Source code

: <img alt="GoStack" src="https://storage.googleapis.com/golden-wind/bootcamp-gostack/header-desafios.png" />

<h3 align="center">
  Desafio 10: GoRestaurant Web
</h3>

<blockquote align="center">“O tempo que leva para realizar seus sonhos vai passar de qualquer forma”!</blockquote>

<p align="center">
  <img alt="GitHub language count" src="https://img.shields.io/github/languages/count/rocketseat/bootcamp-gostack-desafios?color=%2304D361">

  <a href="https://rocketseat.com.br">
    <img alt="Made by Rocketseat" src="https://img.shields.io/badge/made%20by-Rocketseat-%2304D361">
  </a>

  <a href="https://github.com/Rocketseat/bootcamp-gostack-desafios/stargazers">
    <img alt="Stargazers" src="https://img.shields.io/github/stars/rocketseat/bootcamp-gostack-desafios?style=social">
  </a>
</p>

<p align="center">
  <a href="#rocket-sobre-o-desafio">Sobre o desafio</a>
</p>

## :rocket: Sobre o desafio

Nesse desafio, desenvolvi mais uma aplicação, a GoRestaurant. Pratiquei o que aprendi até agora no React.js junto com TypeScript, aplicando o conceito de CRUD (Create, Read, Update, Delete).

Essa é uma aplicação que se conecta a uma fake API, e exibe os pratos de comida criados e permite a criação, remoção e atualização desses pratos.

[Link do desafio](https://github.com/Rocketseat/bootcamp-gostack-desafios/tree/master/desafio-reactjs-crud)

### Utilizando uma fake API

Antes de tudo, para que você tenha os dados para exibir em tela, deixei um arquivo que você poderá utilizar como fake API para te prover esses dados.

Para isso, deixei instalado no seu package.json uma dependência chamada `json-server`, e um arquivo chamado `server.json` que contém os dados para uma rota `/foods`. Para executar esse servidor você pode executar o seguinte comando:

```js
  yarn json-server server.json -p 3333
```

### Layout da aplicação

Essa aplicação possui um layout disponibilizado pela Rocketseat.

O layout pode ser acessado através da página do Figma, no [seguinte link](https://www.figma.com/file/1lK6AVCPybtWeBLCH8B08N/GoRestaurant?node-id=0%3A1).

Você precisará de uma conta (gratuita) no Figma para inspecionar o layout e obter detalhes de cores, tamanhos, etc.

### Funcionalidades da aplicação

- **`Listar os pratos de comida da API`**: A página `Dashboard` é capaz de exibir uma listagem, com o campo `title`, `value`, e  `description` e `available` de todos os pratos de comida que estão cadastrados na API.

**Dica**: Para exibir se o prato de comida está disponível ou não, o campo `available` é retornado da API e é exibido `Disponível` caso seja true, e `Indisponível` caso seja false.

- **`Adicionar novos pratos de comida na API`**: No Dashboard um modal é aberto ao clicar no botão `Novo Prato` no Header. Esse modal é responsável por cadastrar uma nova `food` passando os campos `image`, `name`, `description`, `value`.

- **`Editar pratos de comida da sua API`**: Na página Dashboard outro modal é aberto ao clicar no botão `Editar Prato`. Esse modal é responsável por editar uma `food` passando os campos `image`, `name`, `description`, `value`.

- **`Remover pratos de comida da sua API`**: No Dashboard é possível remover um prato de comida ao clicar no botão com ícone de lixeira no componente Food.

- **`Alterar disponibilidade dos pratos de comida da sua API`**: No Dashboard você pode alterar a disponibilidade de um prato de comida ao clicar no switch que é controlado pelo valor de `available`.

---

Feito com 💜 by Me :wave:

+---+

**Your task**
Count how many lines in the records hold the string "exibir"; reply with the number alone.

**Solution to this exercise**
3